冒頭、安藤サクラのだらけきった身体が大写しになるが、この段階で傑作を確信。猫背気味の歩き方や目つきの悪さ、ボソボソと何を言ってるか聞き取れないレヴェルの喋り方など、誰がどう見ても社会不適合者にしか見えない彼女がボクシングと出会ったことですべてが変わっていく様を肉体の変化と共に演じきり、アカデミー最優秀主演女優賞を受賞するはこびとなった。

監督は工藤栄一崔洋一井筒和幸の助監督を勤めていた武正晴。この個性的な三監督のイズムを見事に継承し、わりと地味目な脚本を、ちゃんと地味に演出しており、いわゆる舞台的な演技はなく、基本的に登場人物たちは日常で話すくらいのトーンと間で話し、意識的に無言な部分も取り入れてリアリズムを追及。セックスシーンもあるが、これを信じられないほどにエロくなく、ただの行為として描いていくほどの徹底さ。全体的にワンカットが長めで、地味なシーンにも適度な緊張感をもたらす。

中盤、カットはパパッと短めになり、ブルージーな音楽にのせた『ロッキー』ばりのトレーニングシーンを用意し、安藤サクラのかっこよさを援護射撃。試合シーンになると『レイジング・ブル』を意識したようなスローモーションや長回しも取り込むなど、オールドファンへの目配せも忘れない。

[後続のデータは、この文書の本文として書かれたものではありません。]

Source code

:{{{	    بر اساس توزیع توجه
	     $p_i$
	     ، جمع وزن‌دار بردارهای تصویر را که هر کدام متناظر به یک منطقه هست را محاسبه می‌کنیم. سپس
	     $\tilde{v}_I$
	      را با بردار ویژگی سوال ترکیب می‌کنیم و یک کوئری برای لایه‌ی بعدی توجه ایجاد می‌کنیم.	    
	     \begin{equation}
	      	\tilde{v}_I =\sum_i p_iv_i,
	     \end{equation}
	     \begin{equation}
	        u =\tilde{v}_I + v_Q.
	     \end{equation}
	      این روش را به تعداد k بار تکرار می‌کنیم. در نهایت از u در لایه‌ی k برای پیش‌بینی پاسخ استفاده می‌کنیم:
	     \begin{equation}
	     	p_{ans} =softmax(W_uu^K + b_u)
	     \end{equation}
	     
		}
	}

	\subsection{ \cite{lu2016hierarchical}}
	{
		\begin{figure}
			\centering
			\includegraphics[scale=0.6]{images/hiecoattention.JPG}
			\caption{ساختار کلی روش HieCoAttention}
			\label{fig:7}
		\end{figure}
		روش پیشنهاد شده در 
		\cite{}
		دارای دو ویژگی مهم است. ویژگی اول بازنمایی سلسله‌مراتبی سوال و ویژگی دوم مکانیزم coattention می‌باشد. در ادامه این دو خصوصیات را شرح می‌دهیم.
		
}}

“なんとなくのあらすじ”と書いたように徹底して説明が省かれており、極端なクローズアップがないのも良い。故に観客の意識が入り込む余白があり、不思議な余韻を残してくれる。確かに派手さはないものの、このようにたたき上げの監督の作品は妙な落ち着きと安定感があり、ちゃんと“映画”を観ている気にさせられるのはテクニックがあるからだろう。他にも移動撮影やら新井浩文の演技、クリープハイプの主題歌に撮影、編集など良いところをあげたら枚挙にいとまがない。